It’s fall in Chicago, and the evening cicada blare slowly becomes quiet, the sweaters and hoodies come out for evening dog walks, and our collective thoughts turn to football, hockey, and basketball (and a once-a-millennium Cubs playoff run). As the annual and collective city preparations for the upcoming Midwestern freeze begins, it’s easy to start daydreaming about pumpkins, apple cider, going back to school, and how fast the Bears will disappoint. But as easy as it is to stray, we urge you not to lose focus on taking all the same protective measures you took for your animals during the summer months.
As nice as it would be, turning the calendar page to September doesn’t alert the fleas, ticks, and mosquitoes that it’s time to go home and leave our dogs alone. We commonly hear clients tell us that they stop their flea/tick and heartworm protection once it gets cold and, unfortunately, these are the most common times that our pets become susceptible. This September we’ve already seen the temperatures hit above 90°, and there’s no way to know if there’ll be more of this. Even if your city dog or cat goes out for just moments, she can be exposed to all the same dangers as in the middle of July.
And what are these dangers?
Fleas: All cats and dogs are susceptible to flea infestations. And even if you don’t see fleas on your pets RIGHT NOW, they may still be there waiting to hatch or latch. Fleas not only can cause severe allergic reactions in your animals, but also can just as easily jump onto and irritate human skin as well. All of this can be so easily taken care of by giving your pet monthly flea and tick protection. There are many available, but please check with us if you elect to search for this medication somewhere other than at a veterinary clinic.
Ticks: We hear all the time that owners don’t administer tick protection because they live in the city. We also see ticks all the time on dogs who have never left their block (or even their high-rise home). Ticks not only can cause severe skin issues, but can carry with them some horrible diseases, some of which (such as Lyme disease) can be transmitted to you and your human loved ones. Why take that chance when flea and tick preventative is so easy to give.
Mosquitoes: We primarily worry about mosquitoes carrying heartworm disease, and this one worry is enough reason to not ease up on your heartworm prevention. If a September or November mosquito lands on your dog, and transmits heartworm disease, the result can be expensive, painful, leave longstanding effects, and may be fatal. Cats are less susceptible to getting heartworm disease, but generally have a much greater fatality rate if infected.
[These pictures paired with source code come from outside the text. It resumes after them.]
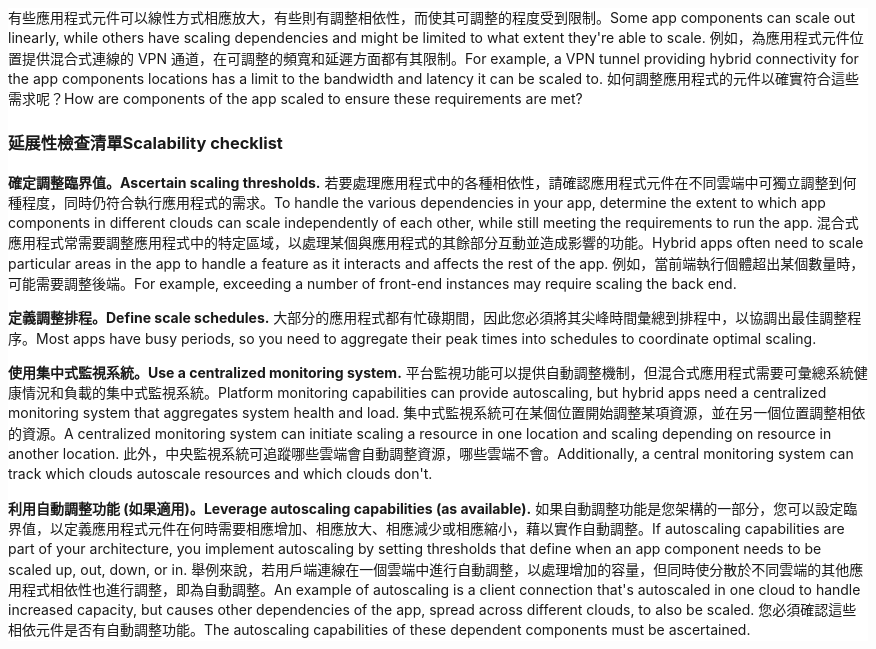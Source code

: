 <span data-ttu-id="7d27c-226">有些應用程式元件可以線性方式相應放大，有些則有調整相依性，而使其可調整的程度受到限制。</span><span class="sxs-lookup"><span data-stu-id="7d27c-226">Some app components can scale out linearly, while others have scaling dependencies and might be limited to what extent they're able to scale.</span></span> <span data-ttu-id="7d27c-227">例如，為應用程式元件位置提供混合式連線的 VPN 通道，在可調整的頻寬和延遲方面都有其限制。</span><span class="sxs-lookup"><span data-stu-id="7d27c-227">For example, a VPN tunnel providing hybrid connectivity for the app components locations has a limit to the bandwidth and latency it can be scaled to.</span></span> <span data-ttu-id="7d27c-228">如何調整應用程式的元件以確實符合這些需求呢？</span><span class="sxs-lookup"><span data-stu-id="7d27c-228">How are components of the app scaled to ensure these requirements are met?</span></span>

### <a name="scalability-checklist"></a><span data-ttu-id="7d27c-229">延展性檢查清單</span><span class="sxs-lookup"><span data-stu-id="7d27c-229">Scalability checklist</span></span>

<span data-ttu-id="7d27c-230">**確定調整臨界值。**</span><span class="sxs-lookup"><span data-stu-id="7d27c-230">**Ascertain scaling thresholds.**</span></span> <span data-ttu-id="7d27c-231">若要處理應用程式中的各種相依性，請確認應用程式元件在不同雲端中可獨立調整到何種程度，同時仍符合執行應用程式的需求。</span><span class="sxs-lookup"><span data-stu-id="7d27c-231">To handle the various dependencies in your app, determine the extent to which app components in different clouds can scale independently of each other, while still meeting the requirements to run the app.</span></span> <span data-ttu-id="7d27c-232">混合式應用程式常需要調整應用程式中的特定區域，以處理某個與應用程式的其餘部分互動並造成影響的功能。</span><span class="sxs-lookup"><span data-stu-id="7d27c-232">Hybrid apps often need to scale particular areas in the app to handle a feature as it interacts and affects the rest of the app.</span></span> <span data-ttu-id="7d27c-233">例如，當前端執行個體超出某個數量時，可能需要調整後端。</span><span class="sxs-lookup"><span data-stu-id="7d27c-233">For example, exceeding a number of front-end instances may require scaling the back end.</span></span>

<span data-ttu-id="7d27c-234">**定義調整排程。**</span><span class="sxs-lookup"><span data-stu-id="7d27c-234">**Define scale schedules.**</span></span> <span data-ttu-id="7d27c-235">大部分的應用程式都有忙碌期間，因此您必須將其尖峰時間彙總到排程中，以協調出最佳調整程序。</span><span class="sxs-lookup"><span data-stu-id="7d27c-235">Most apps have busy periods, so you need to aggregate their peak times into schedules to coordinate optimal scaling.</span></span>

<span data-ttu-id="7d27c-236">**使用集中式監視系統。**</span><span class="sxs-lookup"><span data-stu-id="7d27c-236">**Use a centralized monitoring system.**</span></span> <span data-ttu-id="7d27c-237">平台監視功能可以提供自動調整機制，但混合式應用程式需要可彙總系統健康情況和負載的集中式監視系統。</span><span class="sxs-lookup"><span data-stu-id="7d27c-237">Platform monitoring capabilities can provide autoscaling, but hybrid apps need a centralized monitoring system that aggregates system health and load.</span></span> <span data-ttu-id="7d27c-238">集中式監視系統可在某個位置開始調整某項資源，並在另一個位置調整相依的資源。</span><span class="sxs-lookup"><span data-stu-id="7d27c-238">A centralized monitoring system can initiate scaling a resource in one location and scaling depending on resource in another location.</span></span> <span data-ttu-id="7d27c-239">此外，中央監視系統可追蹤哪些雲端會自動調整資源，哪些雲端不會。</span><span class="sxs-lookup"><span data-stu-id="7d27c-239">Additionally, a central monitoring system can track which clouds autoscale resources and which clouds don't.</span></span>

<span data-ttu-id="7d27c-240">**利用自動調整功能 (如果適用)。**</span><span class="sxs-lookup"><span data-stu-id="7d27c-240">**Leverage autoscaling capabilities (as available).**</span></span> <span data-ttu-id="7d27c-241">如果自動調整功能是您架構的一部分，您可以設定臨界值，以定義應用程式元件在何時需要相應增加、相應放大、相應減少或相應縮小，藉以實作自動調整。</span><span class="sxs-lookup"><span data-stu-id="7d27c-241">If autoscaling capabilities are part of your architecture, you implement autoscaling by setting thresholds that define when an app component needs to be scaled up, out, down, or in.</span></span> <span data-ttu-id="7d27c-242">舉例來說，若用戶端連線在一個雲端中進行自動調整，以處理增加的容量，但同時使分散於不同雲端的其他應用程式相依性也進行調整，即為自動調整。</span><span class="sxs-lookup"><span data-stu-id="7d27c-242">An example of autoscaling is a client connection that's autoscaled in one cloud to handle increased capacity, but causes other dependencies of the app, spread across different clouds, to also be scaled.</span></span> <span data-ttu-id="7d27c-243">您必須確認這些相依元件是否有自動調整功能。</span><span class="sxs-lookup"><span data-stu-id="7d27c-243">The autoscaling capabilities of these dependent components must be ascertained.</span></span>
The safest thing to do is to keep your pets on flea and tick/heartworm preventatives all year long. We wish it was as easy as saying that as soon as the temperature hits a certain degree, then you can stop, but the unfortunate thing is that we can’t predict whether it will get cold in late September or early November or warm in late February or early March. The chances of getting bit by a mosquito during a January ice storm are pretty low, but the weather’s up-and-down fluxes make predictability impossible.
It is so easy to enjoy fall with your cats and dogs in the city, but hopefully you can avoid having any 6- or 8-legged party crashers there to ruin the atmosphere.